第4話 散華、我が意を得たり

 最近はカーテンから日が差し込み始める時間が早い。真朱は布団から体を起こして、大きな欠伸をした。あてがわれた二階の部屋を出て、洗面所で顔を洗う。そのままリビングに入ると、焼けたパンの匂いがしてきた。

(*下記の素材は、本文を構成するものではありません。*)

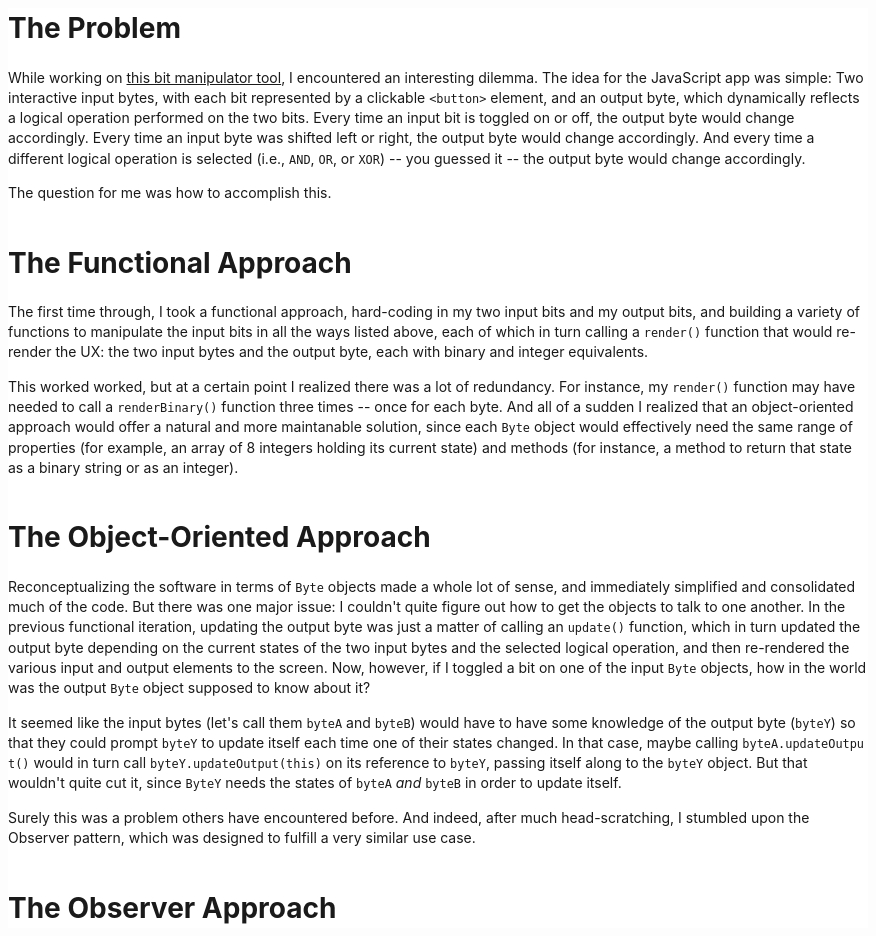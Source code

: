 
# The Problem

While working on [this bit manipulator tool](http://bitsbud.com/), I encountered an interesting dilemma. The idea for the JavaScript app was simple: Two interactive input bytes, with each bit represented by a clickable <code>&lt;button&gt;</code> element, and an output byte, which dynamically reflects a logical operation performed on the two bits. Every time an input bit is toggled on or off, the output byte would change accordingly. Every time an input byte was shifted left or right, the output byte would change accordingly. And every time a different logical operation is selected (i.e., `AND`, `OR`, or `XOR`) -- you guessed it -- the output byte would change accordingly.

The question for me was how to accomplish this.

# The Functional Approach

The first time through, I took a functional approach, hard-coding in my two input bits and my output bits, and building a variety of functions to manipulate the input bits in all the ways listed above, each of which in turn calling a `render()` function that would re-render the UX: the two input bytes and the output byte, each with binary and integer equivalents.

This worked worked, but at a certain point I realized there was a lot of redundancy. For instance, my `render()` function may have needed to call a `renderBinary()` function three times -- once for each byte. And all of a sudden I realized that an object-oriented approach would offer a natural and more maintanable solution, since each `Byte` object would effectively need the same range of properties (for example, an array of 8 integers holding its current state) and methods (for instance, a method to return that state as a binary string or as an integer).

# The Object-Oriented Approach

Reconceptualizing the software in terms of `Byte` objects made a whole lot of sense, and immediately simplified and consolidated much of the code. But there was one major issue: I couldn't quite figure out how to get the objects to talk to one another. In the previous functional iteration, updating the output byte was just a matter of calling an `update()` function, which in turn updated the output byte depending on the current states of the two input bytes and the selected logical operation, and then re-rendered the various input and output elements to the screen. Now, however, if I toggled a bit on one of the input `Byte` objects, how in the world was the output `Byte` object supposed to know about it?

It seemed like the input bytes (let's call them `byteA` and `byteB`) would have to have some knowledge of the output byte (`byteY`) so that they could prompt `byteY` to update itself each time one of their states changed. In that case, maybe calling `byteA.updateOutput()` would in turn call `byteY.updateOutput(this)` on its reference to `byteY`, passing itself along to the `byteY` object. But that wouldn't quite cut it, since `ByteY` needs the states of `byteA` *and* `byteB` in order to update itself.

Surely this was a problem others have encountered before. And indeed, after much head-scratching, I stumbled upon the Observer pattern, which was designed to fulfill a very similar use case.

# The Observer Approach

 キッチンには珍しく和装ではない布由が立っている。彼はシャツとデニムの上にエプロンを掛けて、朝食を作っていた。

「おはよう」

「ん、おはよう」

「今日出かける日だったか?」

「うん。神沢署まで書類の確認。一緒に来る?」

「行く。オレも書類関係覚えたいし」

「わかった」

 布由は手際よくフライパンに卵を二つ落とした。

「楽な格好で行っていいか?」

「うーん、いいけど和服よりは洋服のほうがいいかな」

「そうなのか?」

「署にいくのはだらしない恰好でなければいいけど」

 皿にレタスやきゅうり、プチトマトなどが盛られて色鮮やかになっていく。

「今日はお昼、外で食べるのはどうかなと思って」

「おお」

 真朱はカウンター越しにキッチンを覗き込んだ。

「オレ前に行ったカフェがいい。サラダがすげえうまいところ」

「あの山盛りの?」

「うん、山盛りの」

 くす、と笑った布由に、真朱も笑顔になる。

「なあ」

「ん?」

「今日のもデート?」

 目玉焼きを皿に乗せる布由。その顔を覗き込み、じっと見つめる真朱。

「……うん、デート」

 布由が少し気恥ずかしそうに微笑むので、真朱も照れ笑いを漏らした。




 警察署での書類確認を済ませた真朱と布由は、繁華街にあるカフェに来ていた。以前一度入ったことがある店だ。

 真朱は人間の食事も何でも食べる。肉や魚も出されれば好き嫌いせずに食べるが、元々ずっと菜食だったせいか野菜を特に好んだ。山では見られない野菜を調理して食べるのが気に入ったらしい。

 パスタのランチセットを二人分に加え、量を多く食べる真朱のためにサラダを二種類頼む。前回頼んだときは皿に山盛りのサラダがやってきたが、真朱はぺろりと平らげていたのでこれくらいの量は必要だろうと思ってのことだ。店員に二度も「多いですが大丈夫ですか」とジェスチャーを交えて聞かれたが、二回とも真朱は笑顔で「大丈夫だ」と答えた。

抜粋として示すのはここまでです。